Fully developed flow occurs when the viscous effects due to the shear stress between the fluid particles and pipe wall create a fully developed velocity profile. In order for this to occur the fluid must travel through a length of a straight pipe. In addition, the velocity of the fluid for a fully developed flow will be at its fastest at the center line of the pipe (equation 1 laminar flow). On the other hand, the velocity of the fluid at the walls of the pipe will theoretically be zero. As a result, fluid velocity should be expressed as an average velocity.
(Eq 1) $v_C = \frac{2Q}{πR^2}$
vc = Maximum Velocity
Q = Flow Rate
R = Pipe Radius
As mentioned earlier the viscous effects are caused by the shear stress between the fluid and the pipe wall. In addition, shear stress will always be present regardless of how smooth the pipe wall is. Also, the shear stress between the fluid particles is a product of the wall shear stress and the distance the particle is from the wall. To calculate shear stress use equation 2.
(Eq 2) $τ=\frac{2τ_wr}{D}$
τ = Shear Stress
τw = Shear Stress at the Wall
r = radial distance from the center of the pipe to point of interest
D = Pipe Diameter
Due to the shear stress on the fluid particles, a pressure drop will occur. To calculate the pressure drop use equation 3.
(Eq 3) $P_2=P_1-ΔP$
Finally, the viscous effects, pressure drop, and pipe length will affect the flow rate. To calculate the average flow rate, you will need to use equation 4. This equation only applies to laminar flow.
(Eq 4) $Q=\frac{πD^4ΔP}{128μL}$
L = Pipe Length
μ = Dynamic Viscosity
Entrance Length and Fully Developed Flow
At first the fluid is not fully developed when it enters a pipe. Instead the fluid has to travel a certain distance undisturbed before it becomes fully developed. This is also true when a fluid goes around a curve in the pipe system. This is because the curve will disrupt the velocity profile of the fluid. As a result, it will need to travel a certain distance in a straight pipe to become fully developed again. Refer to equation 5 to calculate the entrance length for laminar flow, and equation 6 to calculate the entrance length for turbulent flow.

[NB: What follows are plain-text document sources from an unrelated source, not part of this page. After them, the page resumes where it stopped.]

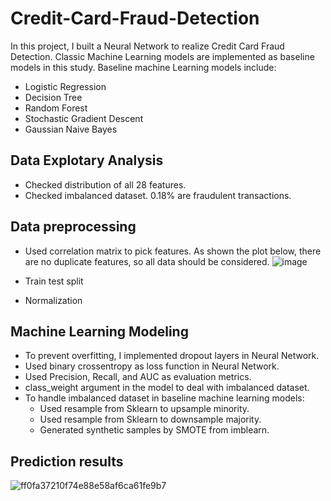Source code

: # Credit-Card-Fraud-Detection
In this project, I built a Neural Network to realize Credit Card Fraud Detection. Classic Machine Learning models are implemented as baseline models in this study. 
Baseline machine Learning models include:
* Logistic Regression
* Decision Tree
* Random Forest
* Stochastic Gradient Descent
* Gaussian Naive Bayes

## Data Explotary Analysis
* Checked distribution of all 28 features. 
* Checked imbalanced dataset. 0.18% are fraudulent transactions. 

## Data preprocessing
* Used correlation matrix to pick features. As shown the plot below, there are no duplicate features, so all data should be considered.
![image](https://user-images.githubusercontent.com/55510330/171545684-54e19fd4-d875-46a4-b6f9-01aa92de8802.png)

* Train test split
* Normalization

## Machine Learning Modeling
* To prevent overfitting, I implemented dropout layers in Neural Network. 
* Used binary crossentropy as loss function in Neural Network. 
* Used Precision, Recall, and AUC as evaluation metrics.
* class_weight argument in the model to deal with imbalanced dataset. 
* To handle imbalanced dataset in baseline machine learning models:
  * Used resample from Sklearn to upsample minority.
  * Used resample from Sklearn to downsample majority. 
  * Generated synthetic samples by SMOTE from imblearn.

## Prediction results
![ff0fa37210f74e88e58af6ca61fe9b7](https://user-images.githubusercontent.com/55510330/171550351-17c077e9-6e8f-42d5-bfed-8ce382eae4c1.png)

(Eq 5) $\frac{L}{D}=0.06·Re$
L = Entrance Length
D = Pipe Diameter
Re = Reynolds Number
(Eq 6) $\frac{L}{D}=4.4(Re)^{1/6}$
Notice from the diagram that a boundary layer starts to form as the flow becomes developed. The boundary layer represents where the viscous effects are produced along the pipe wall to create the velocity profile. Also notice while the flow is developing there is a region where there is no viscous effects; this is called the inviscid core.